• Aim of the exercise
Write only the number of lines below in which "server" occurs.

• Data for review
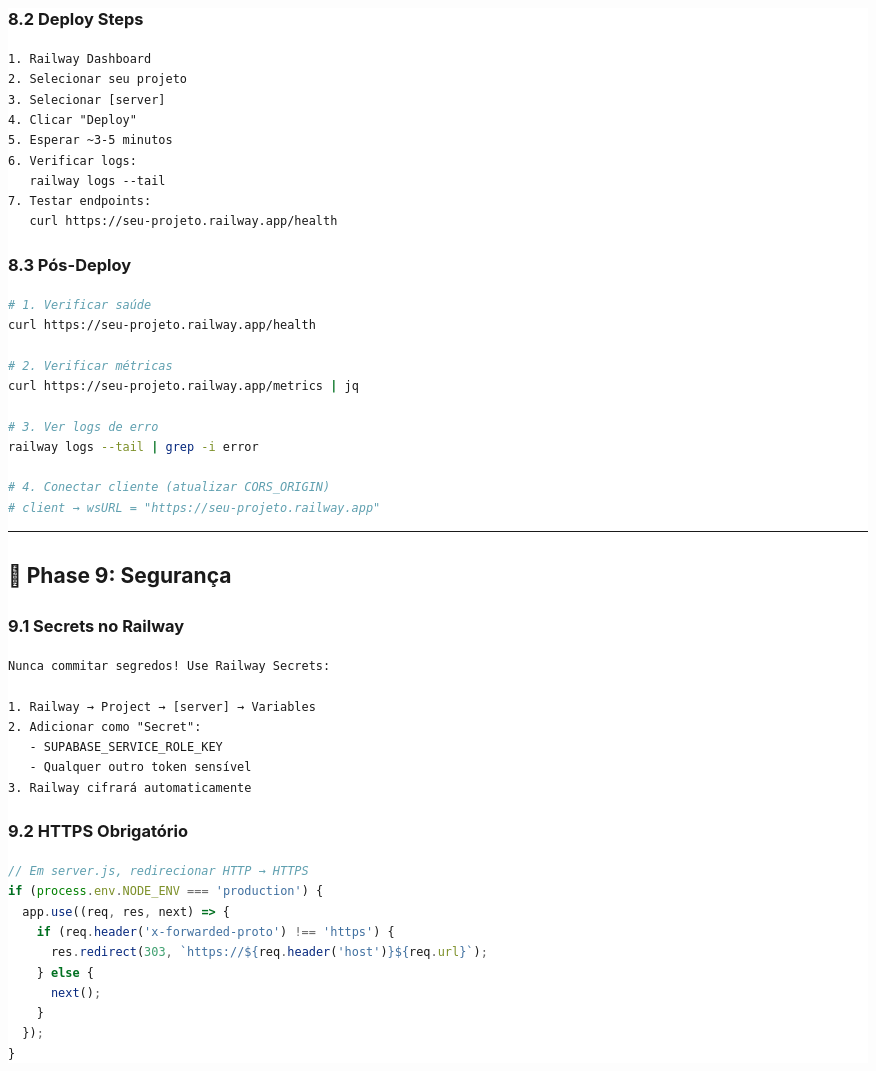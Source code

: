 ### 8.2 Deploy Steps

```
1. Railway Dashboard
2. Selecionar seu projeto
3. Selecionar [server]
4. Clicar "Deploy"
5. Esperar ~3-5 minutos
6. Verificar logs:
   railway logs --tail
7. Testar endpoints:
   curl https://seu-projeto.railway.app/health
```

### 8.3 Pós-Deploy

```bash
# 1. Verificar saúde
curl https://seu-projeto.railway.app/health

# 2. Verificar métricas
curl https://seu-projeto.railway.app/metrics | jq

# 3. Ver logs de erro
railway logs --tail | grep -i error

# 4. Conectar cliente (atualizar CORS_ORIGIN)
# client → wsURL = "https://seu-projeto.railway.app"
```

---

## 🔐 Phase 9: Segurança

### 9.1 Secrets no Railway

```
Nunca commitar segredos! Use Railway Secrets:

1. Railway → Project → [server] → Variables
2. Adicionar como "Secret":
   - SUPABASE_SERVICE_ROLE_KEY
   - Qualquer outro token sensível
3. Railway cifrará automaticamente
```

### 9.2 HTTPS Obrigatório

```js
// Em server.js, redirecionar HTTP → HTTPS
if (process.env.NODE_ENV === 'production') {
  app.use((req, res, next) => {
    if (req.header('x-forwarded-proto') !== 'https') {
      res.redirect(303, `https://${req.header('host')}${req.url}`);
    } else {
      next();
    }
  });
}
```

• Written answer
3